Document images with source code
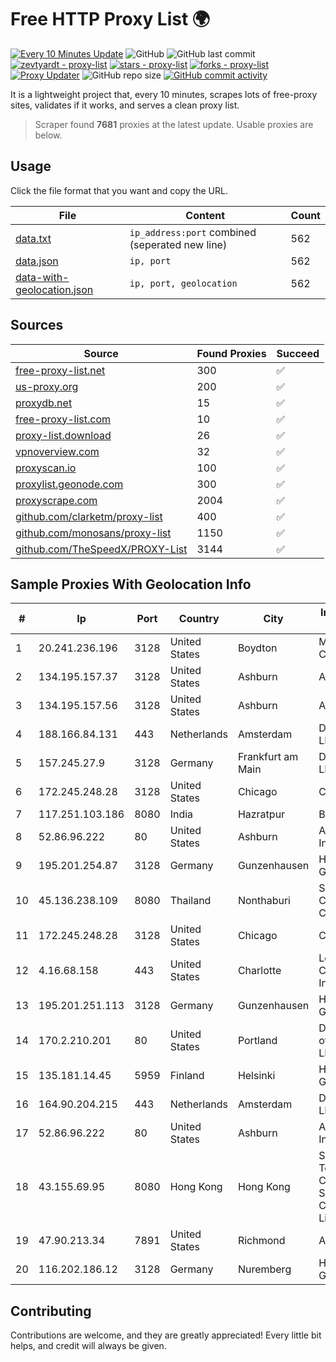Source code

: 
# Free HTTP Proxy List 🌍

[![Every 10 Minutes Update](https://github.com/mertguvencli/http-proxy-list/actions/workflows/main.yml/badge.svg?branch=main)](https://github.com/mertguvencli/http-proxy-list/actions/workflows/main.yml)
![GitHub](https://img.shields.io/github/license/mertguvencli/http-proxy-list)
![GitHub last commit](https://img.shields.io/github/last-commit/mertguvencli/http-proxy-list)
[![zevtyardt - proxy-list](https://img.shields.io/static/v1?label=zevtyardt&message=proxy-list&color=blue&logo=github)](https://github.com/zevtyardt/proxy-list "Go to GitHub repo")
[![stars - proxy-list](https://img.shields.io/github/stars/zevtyardt/proxy-list?style=social)](https://github.com/zevtyardt/proxy-list)
[![forks - proxy-list](https://img.shields.io/github/forks/zevtyardt/proxy-list?style=social)](https://github.com/zevtyardt/proxy-list)
[![Proxy Updater](https://github.com/zevtyardt/proxy-list/workflows/Proxy%20Updater/badge.svg)](https://github.com/zevtyardt/proxy-list/actions?query=workflow:"Proxy+Updater")
![GitHub repo size](https://img.shields.io/github/repo-size/zevtyardt/proxy-list)
[![GitHub commit activity](https://img.shields.io/github/commit-activity/m/zevtyardt/proxy-list?logo=commits)](https://github.com/zevtyardt/proxy-list/commits/main)

It is a lightweight project that, every 10 minutes, scrapes lots of free-proxy sites, validates if it works, and serves a clean proxy list.

> Scraper found **7681** proxies at the latest update. Usable proxies are below.

## Usage

Click the file format that you want and copy the URL.

|File|Content|Count|
|----|-------|-----|
|[data.txt](https://raw.githubusercontent.com/mertguvencli/http-proxy-list/main/proxy-list/data.txt)|`ip_address:port` combined (seperated new line)|562|
|[data.json](https://raw.githubusercontent.com/mertguvencli/http-proxy-list/main/proxy-list/data.json)|`ip, port`|562|
|[data-with-geolocation.json](https://raw.githubusercontent.com/mertguvencli/http-proxy-list/main/proxy-list/data-with-geolocation.json)|`ip, port, geolocation`|562|

## Sources

|Source|Found Proxies|Succeed|
|------|-------------|-------|
|[free-proxy-list.net](https://free-proxy-list.net)|300|✅|
|[us-proxy.org](https://www.us-proxy.org)|200|✅|
|[proxydb.net](http://proxydb.net)|15|✅|
|[free-proxy-list.com](https://free-proxy-list.com/?page=&port=&type%5B%5D=http&type%5B%5D=https&up_time=0&search=Search)|10|✅|
|[proxy-list.download](https://www.proxy-list.download/HTTP)|26|✅|
|[vpnoverview.com](https://vpnoverview.com/privacy/anonymous-browsing/free-proxy-servers)|32|✅|
|[proxyscan.io](https://www.proxyscan.io)|100|✅|
|[proxylist.geonode.com](https://proxylist.geonode.com/api/proxy-list?limit=300&page=1&sort_by=lastChecked&sort_type=desc&protocols=http,https)|300|✅|
|[proxyscrape.com](https://api.proxyscrape.com/v2/?request=displayproxies&protocol=http&timeout=10000&country=all&ssl=all&anonymity=all)|2004|✅|
|[github.com/clarketm/proxy-list](https://raw.githubusercontent.com/clarketm/proxy-list/master/proxy-list-raw.txt)|400|✅|
|[github.com/monosans/proxy-list](https://raw.githubusercontent.com/monosans/proxy-list/main/proxies/http.txt)|1150|✅|
|[github.com/TheSpeedX/PROXY-List](https://raw.githubusercontent.com/TheSpeedX/PROXY-List/master/http.txt)|3144|✅|


## Sample Proxies With Geolocation Info

|#|Ip|Port|Country|City|Internet Service Provider|
|-|--|----|-------|----|-------------------------|
|1|20.241.236.196|3128|United States|Boydton|Microsoft Corporation|
|2|134.195.157.37|3128|United States|Ashburn|AB E-Commerce|
|3|134.195.157.56|3128|United States|Ashburn|AB E-Commerce|
|4|188.166.84.131|443|Netherlands|Amsterdam|DigitalOcean, LLC|
|5|157.245.27.9|3128|Germany|Frankfurt am Main|DigitalOcean, LLC|
|6|172.245.248.28|3128|United States|Chicago|ColoCrossing|
|7|117.251.103.186|8080|India|Hazratpur|BSNL Internet|
|8|52.86.96.222|80|United States|Ashburn|Amazon.com, Inc.|
|9|195.201.254.87|3128|Germany|Gunzenhausen|Hetzner Online GmbH|
|10|45.136.238.109|8080|Thailand|Nonthaburi|Siamdata Communication Co., ltd.|
|11|172.245.248.28|3128|United States|Chicago|ColoCrossing|
|12|4.16.68.158|443|United States|Charlotte|Level 3 Communications, Inc.|
|13|195.201.251.113|3128|Germany|Gunzenhausen|Hetzner Online GmbH|
|14|170.2.210.201|80|United States|Portland|Daimler Trucks of North America LLC|
|15|135.181.14.45|5959|Finland|Helsinki|Hetzner Online GmbH|
|16|164.90.204.215|443|Netherlands|Amsterdam|DigitalOcean, LLC|
|17|52.86.96.222|80|United States|Ashburn|Amazon.com, Inc.|
|18|43.155.69.95|8080|Hong Kong|Hong Kong|Shenzhen Tencent Computer Systems Company Limited|
|19|47.90.213.34|7891|United States|Richmond|Alibaba.com LLC|
|20|116.202.186.12|3128|Germany|Nuremberg|Hetzner Online GmbH|



## Contributing

Contributions are welcome, and they are greatly appreciated! Every
little bit helps, and credit will always be given.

* _Assigned task_:
Return all of the entries exactly as written, but drop any pictures they hold.

* _Answer section_:
Source code

: 
# Free HTTP Proxy List 🌍

[![Every 10 Minutes Update](https://github.com/mertguvencli/http-proxy-list/actions/workflows/main.yml/badge.svg?branch=main)](https://github.com/mertguvencli/http-proxy-list/actions/workflows/main.yml)
![GitHub](https://img.shields.io/github/license/mertguvencli/http-proxy-list)
![GitHub last commit](https://img.shields.io/github/last-commit/mertguvencli/http-proxy-list)
[![zevtyardt - proxy-list](https://img.shields.io/static/v1?label=zevtyardt&message=proxy-list&color=blue&logo=github)](https://github.com/zevtyardt/proxy-list "Go to GitHub repo")
[![stars - proxy-list](https://img.shields.io/github/stars/zevtyardt/proxy-list?style=social)](https://github.com/zevtyardt/proxy-list)
[![forks - proxy-list](https://img.shields.io/github/forks/zevtyardt/proxy-list?style=social)](https://github.com/zevtyardt/proxy-list)
[![Proxy Updater](https://github.com/zevtyardt/proxy-list/workflows/Proxy%20Updater/badge.svg)](https://github.com/zevtyardt/proxy-list/actions?query=workflow:"Proxy+Updater")
![GitHub repo size](https://img.shields.io/github/repo-size/zevtyardt/proxy-list)
[![GitHub commit activity](https://img.shields.io/github/commit-activity/m/zevtyardt/proxy-list?logo=commits)](https://github.com/zevtyardt/proxy-list/commits/main)

It is a lightweight project that, every 10 minutes, scrapes lots of free-proxy sites, validates if it works, and serves a clean proxy list.

> Scraper found **7681** proxies at the latest update. Usable proxies are below.

## Usage

Click the file format that you want and copy the URL.

|File|Content|Count|
|----|-------|-----|
|[data.txt](https://raw.githubusercontent.com/mertguvencli/http-proxy-list/main/proxy-list/data.txt)|`ip_address:port` combined (seperated new line)|562|
|[data.json](https://raw.githubusercontent.com/mertguvencli/http-proxy-list/main/proxy-list/data.json)|`ip, port`|562|
|[data-with-geolocation.json](https://raw.githubusercontent.com/mertguvencli/http-proxy-list/main/proxy-list/data-with-geolocation.json)|`ip, port, geolocation`|562|

## Sources

|Source|Found Proxies|Succeed|
|------|-------------|-------|
|[free-proxy-list.net](https://free-proxy-list.net)|300|✅|
|[us-proxy.org](https://www.us-proxy.org)|200|✅|
|[proxydb.net](http://proxydb.net)|15|✅|
|[free-proxy-list.com](https://free-proxy-list.com/?page=&port=&type%5B%5D=http&type%5B%5D=https&up_time=0&search=Search)|10|✅|
|[proxy-list.download](https://www.proxy-list.download/HTTP)|26|✅|
|[vpnoverview.com](https://vpnoverview.com/privacy/anonymous-browsing/free-proxy-servers)|32|✅|
|[proxyscan.io](https://www.proxyscan.io)|100|✅|
|[proxylist.geonode.com](https://proxylist.geonode.com/api/proxy-list?limit=300&page=1&sort_by=lastChecked&sort_type=desc&protocols=http,https)|300|✅|
|[proxyscrape.com](https://api.proxyscrape.com/v2/?request=displayproxies&protocol=http&timeout=10000&country=all&ssl=all&anonymity=all)|2004|✅|
|[github.com/clarketm/proxy-list](https://raw.githubusercontent.com/clarketm/proxy-list/master/proxy-list-raw.txt)|400|✅|
|[github.com/monosans/proxy-list](https://raw.githubusercontent.com/monosans/proxy-list/main/proxies/http.txt)|1150|✅|
|[github.com/TheSpeedX/PROXY-List](https://raw.githubusercontent.com/TheSpeedX/PROXY-List/master/http.txt)|3144|✅|


## Sample Proxies With Geolocation Info

|#|Ip|Port|Country|City|Internet Service Provider|
|-|--|----|-------|----|-------------------------|
|1|20.241.236.196|3128|United States|Boydton|Microsoft Corporation|
|2|134.195.157.37|3128|United States|Ashburn|AB E-Commerce|
|3|134.195.157.56|3128|United States|Ashburn|AB E-Commerce|
|4|188.166.84.131|443|Netherlands|Amsterdam|DigitalOcean, LLC|
|5|157.245.27.9|3128|Germany|Frankfurt am Main|DigitalOcean, LLC|
|6|172.245.248.28|3128|United States|Chicago|ColoCrossing|
|7|117.251.103.186|8080|India|Hazratpur|BSNL Internet|
|8|52.86.96.222|80|United States|Ashburn|Amazon.com, Inc.|
|9|195.201.254.87|3128|Germany|Gunzenhausen|Hetzner Online GmbH|
|10|45.136.238.109|8080|Thailand|Nonthaburi|Siamdata Communication Co., ltd.|
|11|172.245.248.28|3128|United States|Chicago|ColoCrossing|
|12|4.16.68.158|443|United States|Charlotte|Level 3 Communications, Inc.|
|13|195.201.251.113|3128|Germany|Gunzenhausen|Hetzner Online GmbH|
|14|170.2.210.201|80|United States|Portland|Daimler Trucks of North America LLC|
|15|135.181.14.45|5959|Finland|Helsinki|Hetzner Online GmbH|
|16|164.90.204.215|443|Netherlands|Amsterdam|DigitalOcean, LLC|
|17|52.86.96.222|80|United States|Ashburn|Amazon.com, Inc.|
|18|43.155.69.95|8080|Hong Kong|Hong Kong|Shenzhen Tencent Computer Systems Company Limited|
|19|47.90.213.34|7891|United States|Richmond|Alibaba.com LLC|
|20|116.202.186.12|3128|Germany|Nuremberg|Hetzner Online GmbH|



## Contributing

Contributions are welcome, and they are greatly appreciated! Every
little bit helps, and credit will always be given.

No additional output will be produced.